▸ PROBLEM TO WORK ON:
Only the lines containing "slice" should appear in the answer, copied from the listing below.
[[ RECORDS FOR THIS TASK, beginning ]]
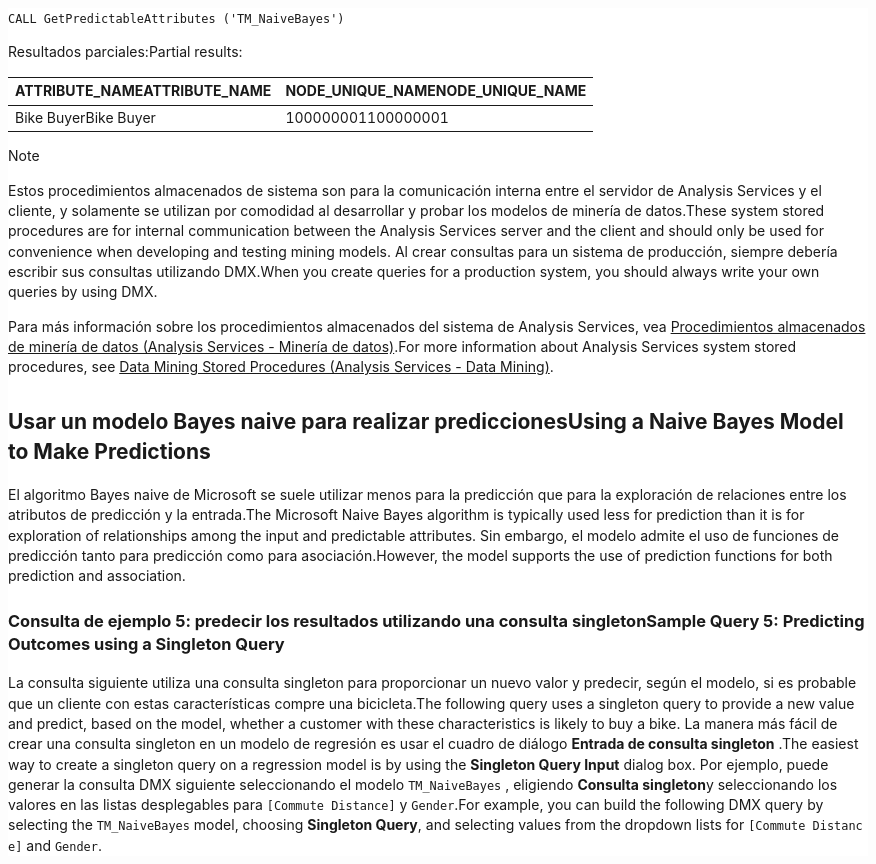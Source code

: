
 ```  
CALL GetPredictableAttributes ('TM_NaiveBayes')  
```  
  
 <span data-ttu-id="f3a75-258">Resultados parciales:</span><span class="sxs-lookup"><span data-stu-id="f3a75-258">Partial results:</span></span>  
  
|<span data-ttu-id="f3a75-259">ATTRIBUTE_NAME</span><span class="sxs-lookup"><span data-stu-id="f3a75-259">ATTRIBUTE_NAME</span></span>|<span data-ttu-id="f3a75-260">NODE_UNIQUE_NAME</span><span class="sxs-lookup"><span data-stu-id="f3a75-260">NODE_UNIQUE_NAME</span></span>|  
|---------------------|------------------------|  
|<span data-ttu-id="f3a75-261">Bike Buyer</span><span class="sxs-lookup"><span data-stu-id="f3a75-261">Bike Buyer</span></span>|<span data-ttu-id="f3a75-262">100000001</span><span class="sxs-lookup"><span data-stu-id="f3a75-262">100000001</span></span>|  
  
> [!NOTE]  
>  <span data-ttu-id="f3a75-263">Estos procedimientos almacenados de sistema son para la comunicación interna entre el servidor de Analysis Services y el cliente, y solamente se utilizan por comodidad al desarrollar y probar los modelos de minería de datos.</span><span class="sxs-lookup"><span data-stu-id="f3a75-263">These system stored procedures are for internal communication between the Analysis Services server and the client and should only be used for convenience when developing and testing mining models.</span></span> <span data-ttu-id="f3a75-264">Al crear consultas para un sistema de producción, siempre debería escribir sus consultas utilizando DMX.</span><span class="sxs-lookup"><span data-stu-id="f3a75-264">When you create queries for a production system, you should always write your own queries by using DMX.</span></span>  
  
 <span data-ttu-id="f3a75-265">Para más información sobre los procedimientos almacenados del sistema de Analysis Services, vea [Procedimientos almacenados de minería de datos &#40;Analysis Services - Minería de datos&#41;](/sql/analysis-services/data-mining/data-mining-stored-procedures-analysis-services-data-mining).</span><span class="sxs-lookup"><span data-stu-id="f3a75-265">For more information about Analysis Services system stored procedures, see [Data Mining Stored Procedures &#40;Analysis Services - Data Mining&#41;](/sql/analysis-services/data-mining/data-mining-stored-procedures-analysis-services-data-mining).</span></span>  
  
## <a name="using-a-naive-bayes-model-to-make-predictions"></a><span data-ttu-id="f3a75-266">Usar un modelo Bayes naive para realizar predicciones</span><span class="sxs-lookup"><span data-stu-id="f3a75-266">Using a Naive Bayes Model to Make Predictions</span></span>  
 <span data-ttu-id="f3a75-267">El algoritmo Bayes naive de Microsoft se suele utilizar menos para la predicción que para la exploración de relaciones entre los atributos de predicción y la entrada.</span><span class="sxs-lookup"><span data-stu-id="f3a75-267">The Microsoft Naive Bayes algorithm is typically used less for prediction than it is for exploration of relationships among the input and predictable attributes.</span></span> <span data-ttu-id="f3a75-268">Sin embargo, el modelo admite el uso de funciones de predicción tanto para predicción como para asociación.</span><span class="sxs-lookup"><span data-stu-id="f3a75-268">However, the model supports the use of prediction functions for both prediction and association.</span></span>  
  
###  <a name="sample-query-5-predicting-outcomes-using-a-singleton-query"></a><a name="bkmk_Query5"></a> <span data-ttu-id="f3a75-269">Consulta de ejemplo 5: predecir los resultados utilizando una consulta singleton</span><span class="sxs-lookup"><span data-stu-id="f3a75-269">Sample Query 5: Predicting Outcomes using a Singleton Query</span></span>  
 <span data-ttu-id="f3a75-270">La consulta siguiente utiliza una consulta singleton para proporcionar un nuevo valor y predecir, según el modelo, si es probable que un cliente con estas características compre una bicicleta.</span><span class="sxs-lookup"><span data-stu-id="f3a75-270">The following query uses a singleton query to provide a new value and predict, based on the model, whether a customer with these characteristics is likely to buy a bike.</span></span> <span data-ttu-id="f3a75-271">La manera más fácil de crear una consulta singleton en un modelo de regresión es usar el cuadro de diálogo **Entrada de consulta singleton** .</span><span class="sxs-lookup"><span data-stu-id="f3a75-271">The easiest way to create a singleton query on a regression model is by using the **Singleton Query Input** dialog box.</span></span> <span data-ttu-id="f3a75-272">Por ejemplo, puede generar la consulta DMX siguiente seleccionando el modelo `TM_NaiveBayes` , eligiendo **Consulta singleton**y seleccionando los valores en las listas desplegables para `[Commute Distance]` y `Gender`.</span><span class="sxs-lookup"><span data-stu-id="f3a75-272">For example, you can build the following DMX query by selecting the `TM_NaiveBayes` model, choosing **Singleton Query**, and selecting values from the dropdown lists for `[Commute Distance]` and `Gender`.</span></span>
[[ RECORDS FOR THIS TASK, end ]]
[[ RECORDS FOR THIS TASK, beginning ]]
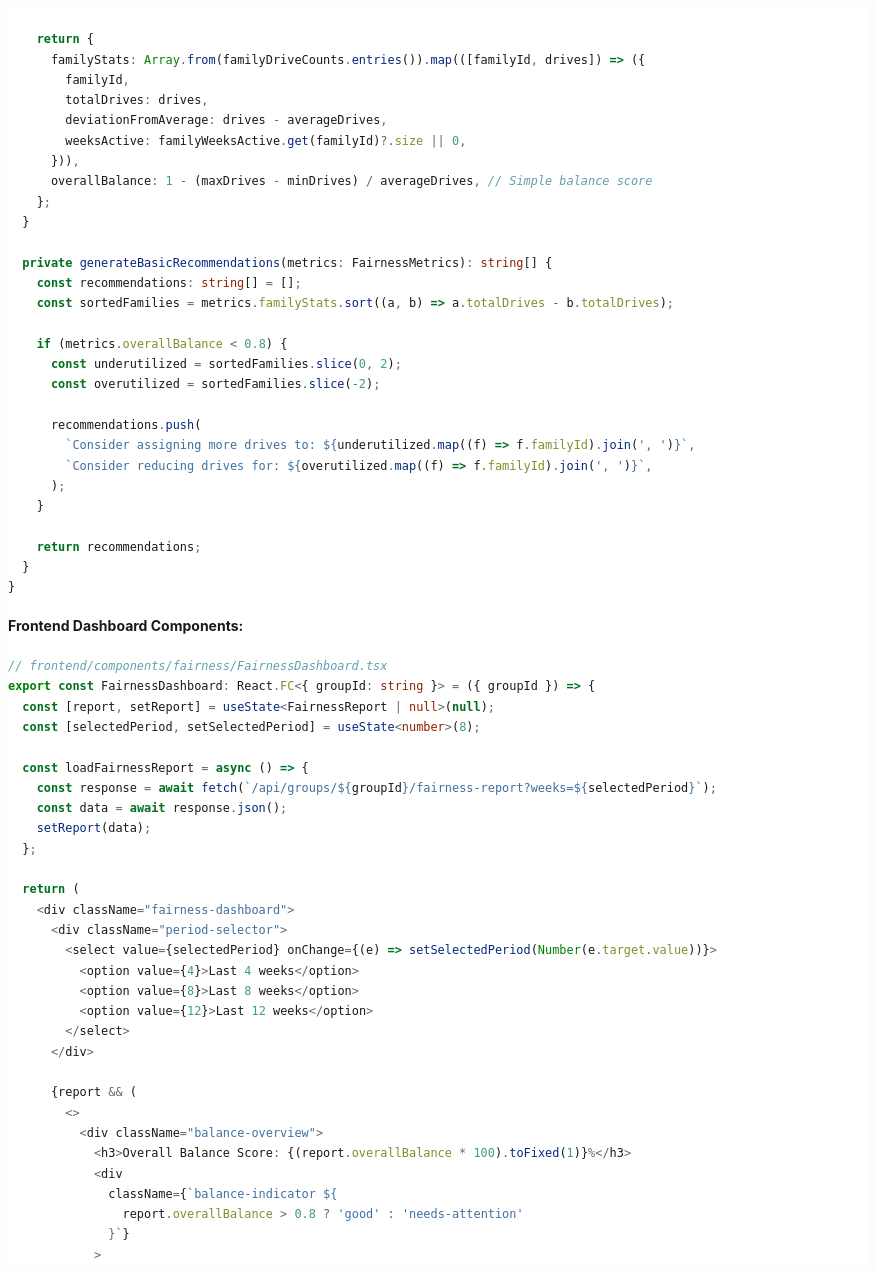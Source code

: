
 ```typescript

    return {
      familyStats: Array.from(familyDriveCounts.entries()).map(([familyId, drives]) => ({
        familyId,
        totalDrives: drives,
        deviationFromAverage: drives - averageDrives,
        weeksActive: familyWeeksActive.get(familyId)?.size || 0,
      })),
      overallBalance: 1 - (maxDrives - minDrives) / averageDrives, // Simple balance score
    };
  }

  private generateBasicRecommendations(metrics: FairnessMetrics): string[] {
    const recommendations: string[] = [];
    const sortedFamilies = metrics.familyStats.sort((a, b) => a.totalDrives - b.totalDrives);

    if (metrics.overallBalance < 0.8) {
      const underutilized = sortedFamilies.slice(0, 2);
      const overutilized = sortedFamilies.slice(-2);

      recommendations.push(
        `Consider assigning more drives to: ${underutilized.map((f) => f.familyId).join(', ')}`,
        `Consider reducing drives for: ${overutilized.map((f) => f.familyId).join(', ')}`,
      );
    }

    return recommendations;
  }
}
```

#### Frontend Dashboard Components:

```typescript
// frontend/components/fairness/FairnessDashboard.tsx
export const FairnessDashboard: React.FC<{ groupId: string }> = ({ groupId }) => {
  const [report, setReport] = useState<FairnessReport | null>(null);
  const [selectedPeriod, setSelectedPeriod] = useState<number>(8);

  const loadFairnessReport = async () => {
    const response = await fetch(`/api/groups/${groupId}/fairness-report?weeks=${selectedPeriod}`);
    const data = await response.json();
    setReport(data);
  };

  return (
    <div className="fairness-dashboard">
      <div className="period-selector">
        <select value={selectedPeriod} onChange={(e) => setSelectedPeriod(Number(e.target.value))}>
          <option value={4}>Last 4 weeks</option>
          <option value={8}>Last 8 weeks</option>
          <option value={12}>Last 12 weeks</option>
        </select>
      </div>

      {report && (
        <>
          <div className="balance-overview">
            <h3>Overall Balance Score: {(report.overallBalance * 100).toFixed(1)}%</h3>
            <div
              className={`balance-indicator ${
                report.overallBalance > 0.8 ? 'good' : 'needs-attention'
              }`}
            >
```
[[ RECORDS FOR THIS TASK, end ]]
[[ RECORDS FOR THIS TASK, beginning ]]
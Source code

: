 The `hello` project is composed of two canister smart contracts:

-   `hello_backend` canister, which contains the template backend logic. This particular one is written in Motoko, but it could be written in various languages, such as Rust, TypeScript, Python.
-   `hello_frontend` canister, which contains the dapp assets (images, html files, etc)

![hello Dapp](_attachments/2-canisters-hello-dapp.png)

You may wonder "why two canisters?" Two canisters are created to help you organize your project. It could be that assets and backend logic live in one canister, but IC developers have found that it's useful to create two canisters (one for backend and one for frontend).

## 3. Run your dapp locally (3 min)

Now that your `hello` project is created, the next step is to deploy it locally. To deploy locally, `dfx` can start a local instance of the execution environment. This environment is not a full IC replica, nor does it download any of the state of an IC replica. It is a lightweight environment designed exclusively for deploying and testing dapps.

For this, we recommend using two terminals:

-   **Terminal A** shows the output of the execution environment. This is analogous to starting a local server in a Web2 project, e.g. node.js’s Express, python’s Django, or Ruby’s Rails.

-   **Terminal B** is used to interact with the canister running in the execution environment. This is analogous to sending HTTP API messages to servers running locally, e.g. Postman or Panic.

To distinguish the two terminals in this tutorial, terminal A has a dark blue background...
[[ RECORDS FOR THIS TASK, end ]]
▸ TASK RESULT:
      const underutilized = sortedFamilies.slice(0, 2);
      const overutilized = sortedFamilies.slice(-2);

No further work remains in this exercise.